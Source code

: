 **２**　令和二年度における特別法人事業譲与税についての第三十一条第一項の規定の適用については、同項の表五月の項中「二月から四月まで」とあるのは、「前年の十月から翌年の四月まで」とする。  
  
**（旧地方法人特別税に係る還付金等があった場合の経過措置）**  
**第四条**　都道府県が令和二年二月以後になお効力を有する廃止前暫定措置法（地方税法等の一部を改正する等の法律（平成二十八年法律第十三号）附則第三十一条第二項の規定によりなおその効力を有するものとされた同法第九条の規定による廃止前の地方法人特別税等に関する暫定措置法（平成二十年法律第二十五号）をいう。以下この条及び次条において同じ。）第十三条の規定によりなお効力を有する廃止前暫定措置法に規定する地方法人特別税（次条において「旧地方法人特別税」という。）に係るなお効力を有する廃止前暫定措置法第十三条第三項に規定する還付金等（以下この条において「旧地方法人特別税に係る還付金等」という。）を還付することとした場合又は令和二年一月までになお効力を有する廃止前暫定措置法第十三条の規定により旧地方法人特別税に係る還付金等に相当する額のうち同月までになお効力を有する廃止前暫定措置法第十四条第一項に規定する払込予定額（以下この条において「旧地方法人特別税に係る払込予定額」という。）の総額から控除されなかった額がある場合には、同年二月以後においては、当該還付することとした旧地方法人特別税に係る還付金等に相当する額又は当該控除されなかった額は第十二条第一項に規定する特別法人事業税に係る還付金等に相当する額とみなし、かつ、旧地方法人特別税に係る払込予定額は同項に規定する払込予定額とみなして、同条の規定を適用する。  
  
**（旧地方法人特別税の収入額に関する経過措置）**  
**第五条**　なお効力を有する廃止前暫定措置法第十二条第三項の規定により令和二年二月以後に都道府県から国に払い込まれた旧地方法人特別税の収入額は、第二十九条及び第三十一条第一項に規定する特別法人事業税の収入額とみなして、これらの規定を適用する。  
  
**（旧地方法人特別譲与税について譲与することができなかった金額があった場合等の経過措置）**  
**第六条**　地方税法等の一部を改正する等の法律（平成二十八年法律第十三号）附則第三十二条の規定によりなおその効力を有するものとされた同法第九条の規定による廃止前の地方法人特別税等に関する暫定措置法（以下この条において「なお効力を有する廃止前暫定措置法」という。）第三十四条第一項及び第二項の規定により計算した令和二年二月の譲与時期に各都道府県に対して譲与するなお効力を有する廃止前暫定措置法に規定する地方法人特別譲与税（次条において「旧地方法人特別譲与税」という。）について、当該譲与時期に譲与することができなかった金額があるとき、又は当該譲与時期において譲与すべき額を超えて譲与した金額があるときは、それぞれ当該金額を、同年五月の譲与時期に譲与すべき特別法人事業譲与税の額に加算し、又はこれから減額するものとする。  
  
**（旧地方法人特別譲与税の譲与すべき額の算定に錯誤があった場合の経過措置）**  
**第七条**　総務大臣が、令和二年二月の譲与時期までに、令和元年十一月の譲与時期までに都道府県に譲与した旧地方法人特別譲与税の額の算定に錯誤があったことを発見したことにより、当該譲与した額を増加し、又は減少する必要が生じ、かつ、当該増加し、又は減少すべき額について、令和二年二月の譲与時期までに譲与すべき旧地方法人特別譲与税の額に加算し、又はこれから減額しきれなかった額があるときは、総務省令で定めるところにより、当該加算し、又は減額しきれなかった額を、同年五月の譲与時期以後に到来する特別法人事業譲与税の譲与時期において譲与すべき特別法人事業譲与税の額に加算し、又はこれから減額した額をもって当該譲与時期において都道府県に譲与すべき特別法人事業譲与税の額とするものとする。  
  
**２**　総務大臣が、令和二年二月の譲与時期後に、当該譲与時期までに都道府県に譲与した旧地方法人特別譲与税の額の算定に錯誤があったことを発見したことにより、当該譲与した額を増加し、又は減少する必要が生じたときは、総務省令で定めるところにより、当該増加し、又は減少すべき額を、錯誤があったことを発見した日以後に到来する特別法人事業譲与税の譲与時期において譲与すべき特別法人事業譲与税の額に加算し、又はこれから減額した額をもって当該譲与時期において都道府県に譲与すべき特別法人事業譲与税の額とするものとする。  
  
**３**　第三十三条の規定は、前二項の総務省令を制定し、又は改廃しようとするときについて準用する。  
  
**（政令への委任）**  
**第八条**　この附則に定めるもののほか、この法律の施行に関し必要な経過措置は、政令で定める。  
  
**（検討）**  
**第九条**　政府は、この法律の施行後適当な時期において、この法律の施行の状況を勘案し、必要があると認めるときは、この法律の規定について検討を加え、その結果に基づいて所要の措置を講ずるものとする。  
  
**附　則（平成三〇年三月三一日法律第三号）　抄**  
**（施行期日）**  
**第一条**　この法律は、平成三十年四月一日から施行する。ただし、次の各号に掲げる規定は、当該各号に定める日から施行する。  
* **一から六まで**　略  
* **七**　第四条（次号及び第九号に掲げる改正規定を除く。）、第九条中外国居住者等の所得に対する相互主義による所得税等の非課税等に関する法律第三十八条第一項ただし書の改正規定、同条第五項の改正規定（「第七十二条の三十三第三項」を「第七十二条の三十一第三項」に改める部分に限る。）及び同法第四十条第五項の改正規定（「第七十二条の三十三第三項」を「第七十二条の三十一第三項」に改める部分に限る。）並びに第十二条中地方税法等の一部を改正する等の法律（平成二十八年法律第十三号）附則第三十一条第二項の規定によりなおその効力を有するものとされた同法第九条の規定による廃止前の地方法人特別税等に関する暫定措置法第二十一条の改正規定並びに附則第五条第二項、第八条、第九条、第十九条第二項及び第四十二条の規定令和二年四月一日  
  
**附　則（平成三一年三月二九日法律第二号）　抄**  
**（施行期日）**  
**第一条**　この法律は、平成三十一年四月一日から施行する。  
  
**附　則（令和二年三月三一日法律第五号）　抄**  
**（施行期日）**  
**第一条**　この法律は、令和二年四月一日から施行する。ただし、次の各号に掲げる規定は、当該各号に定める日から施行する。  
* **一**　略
_____
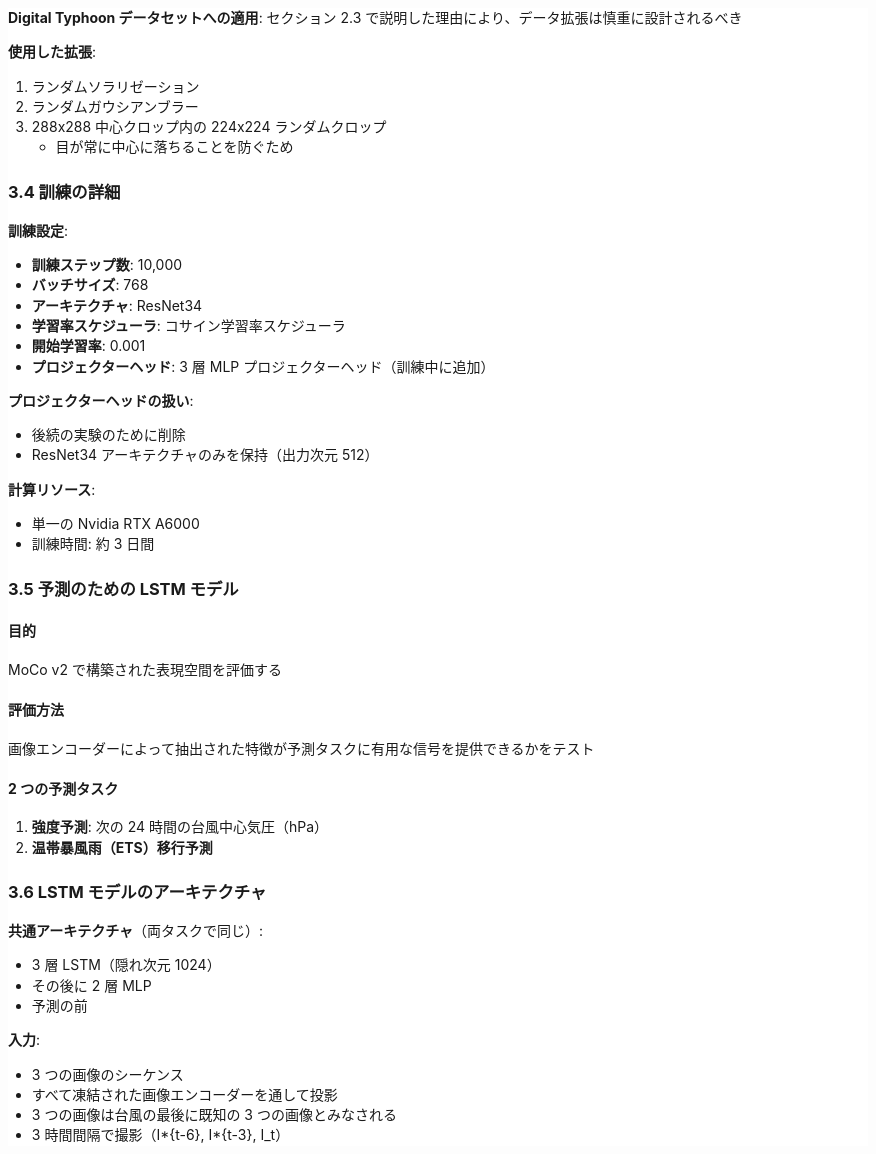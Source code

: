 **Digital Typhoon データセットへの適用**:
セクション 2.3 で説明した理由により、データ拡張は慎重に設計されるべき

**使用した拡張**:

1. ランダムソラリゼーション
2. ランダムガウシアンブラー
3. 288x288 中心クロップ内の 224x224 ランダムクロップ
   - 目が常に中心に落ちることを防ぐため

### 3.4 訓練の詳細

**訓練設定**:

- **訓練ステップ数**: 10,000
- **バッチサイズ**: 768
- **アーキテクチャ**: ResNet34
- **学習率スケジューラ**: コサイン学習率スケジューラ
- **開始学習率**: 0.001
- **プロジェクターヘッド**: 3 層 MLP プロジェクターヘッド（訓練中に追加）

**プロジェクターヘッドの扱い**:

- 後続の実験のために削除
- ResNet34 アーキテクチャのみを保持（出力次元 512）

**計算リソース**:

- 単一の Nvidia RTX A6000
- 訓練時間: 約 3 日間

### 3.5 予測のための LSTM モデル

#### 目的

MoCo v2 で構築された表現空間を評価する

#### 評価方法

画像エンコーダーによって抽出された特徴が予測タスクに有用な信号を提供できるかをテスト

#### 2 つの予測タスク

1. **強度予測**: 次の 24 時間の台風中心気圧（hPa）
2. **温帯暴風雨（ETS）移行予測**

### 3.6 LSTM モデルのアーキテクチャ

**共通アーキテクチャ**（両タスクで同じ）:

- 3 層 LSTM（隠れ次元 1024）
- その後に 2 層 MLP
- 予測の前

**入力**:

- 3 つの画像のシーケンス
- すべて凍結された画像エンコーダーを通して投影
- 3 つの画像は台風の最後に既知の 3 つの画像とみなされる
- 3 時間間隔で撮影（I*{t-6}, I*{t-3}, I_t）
_____
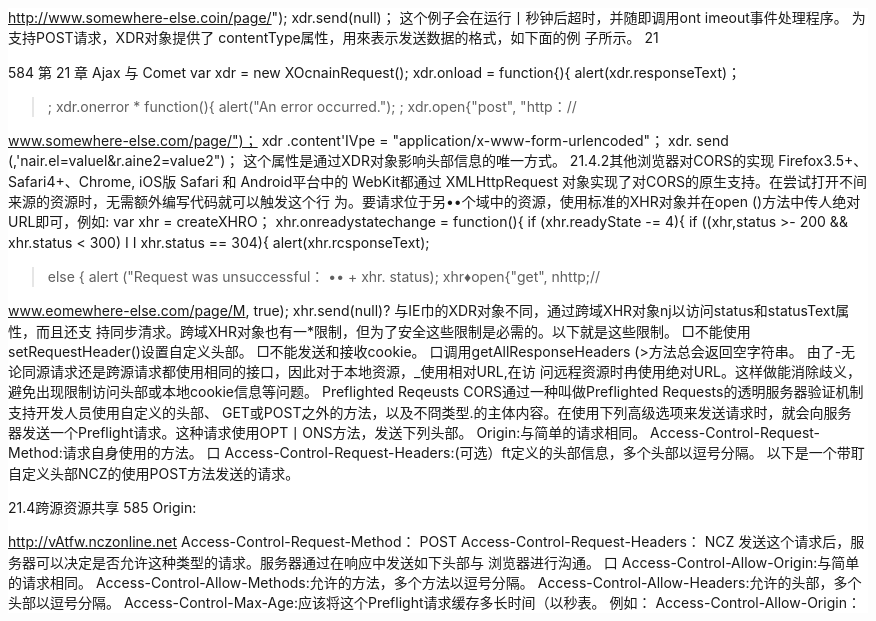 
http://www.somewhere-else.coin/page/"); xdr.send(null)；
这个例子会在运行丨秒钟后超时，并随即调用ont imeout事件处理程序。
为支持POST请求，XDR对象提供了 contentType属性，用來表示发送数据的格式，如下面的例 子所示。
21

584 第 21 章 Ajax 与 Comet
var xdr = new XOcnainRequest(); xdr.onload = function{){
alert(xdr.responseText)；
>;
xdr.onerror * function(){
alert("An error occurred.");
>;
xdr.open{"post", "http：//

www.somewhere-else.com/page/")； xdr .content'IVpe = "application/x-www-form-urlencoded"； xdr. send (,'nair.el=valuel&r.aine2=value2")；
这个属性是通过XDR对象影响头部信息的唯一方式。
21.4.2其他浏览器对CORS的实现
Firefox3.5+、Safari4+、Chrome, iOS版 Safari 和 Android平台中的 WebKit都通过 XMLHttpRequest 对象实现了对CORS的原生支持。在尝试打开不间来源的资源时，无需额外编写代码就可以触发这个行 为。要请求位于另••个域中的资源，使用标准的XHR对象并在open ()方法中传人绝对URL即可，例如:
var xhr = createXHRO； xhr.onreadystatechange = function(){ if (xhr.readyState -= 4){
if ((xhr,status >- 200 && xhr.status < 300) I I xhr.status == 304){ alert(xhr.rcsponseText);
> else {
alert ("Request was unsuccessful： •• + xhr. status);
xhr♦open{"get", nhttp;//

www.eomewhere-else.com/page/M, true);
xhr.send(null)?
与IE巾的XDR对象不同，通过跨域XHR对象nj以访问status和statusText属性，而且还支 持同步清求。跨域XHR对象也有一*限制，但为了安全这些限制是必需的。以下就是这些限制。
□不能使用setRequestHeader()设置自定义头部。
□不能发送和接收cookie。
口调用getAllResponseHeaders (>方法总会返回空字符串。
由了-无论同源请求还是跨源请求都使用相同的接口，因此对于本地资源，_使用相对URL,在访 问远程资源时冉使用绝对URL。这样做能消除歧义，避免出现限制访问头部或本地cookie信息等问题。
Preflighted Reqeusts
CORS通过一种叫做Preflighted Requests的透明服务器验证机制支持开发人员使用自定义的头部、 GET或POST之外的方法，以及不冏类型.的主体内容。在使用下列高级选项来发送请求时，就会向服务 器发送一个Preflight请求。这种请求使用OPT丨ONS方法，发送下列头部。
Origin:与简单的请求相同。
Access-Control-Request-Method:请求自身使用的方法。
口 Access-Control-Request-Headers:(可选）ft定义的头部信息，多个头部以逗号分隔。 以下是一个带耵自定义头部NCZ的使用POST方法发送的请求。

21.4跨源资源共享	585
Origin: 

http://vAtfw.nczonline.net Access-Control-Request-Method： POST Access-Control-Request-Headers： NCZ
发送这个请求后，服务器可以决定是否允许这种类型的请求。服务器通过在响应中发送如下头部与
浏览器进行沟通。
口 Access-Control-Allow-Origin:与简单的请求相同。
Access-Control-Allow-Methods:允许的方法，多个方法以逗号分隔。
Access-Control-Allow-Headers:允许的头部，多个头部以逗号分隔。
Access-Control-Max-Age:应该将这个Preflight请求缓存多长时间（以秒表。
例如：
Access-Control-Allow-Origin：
_____
Try it: Copy the records above exactly, beginning at the line that contains "var xdr = new" and stopping after the line that contains "21.4.2其他浏览器对CORS的实现".

Solution to the problem:
var xdr = new XOcnainRequest(); xdr.onload = function{){
alert(xdr.responseText)；
>;
xdr.onerror * function(){
alert("An error occurred.");
>;
xdr.open{"post", "http：//

www.somewhere-else.com/page/")； xdr .content'IVpe = "application/x-www-form-urlencoded"； xdr. send (,'nair.el=valuel&r.aine2=value2")；
这个属性是通过XDR对象影响头部信息的唯一方式。
21.4.2其他浏览器对CORS的实现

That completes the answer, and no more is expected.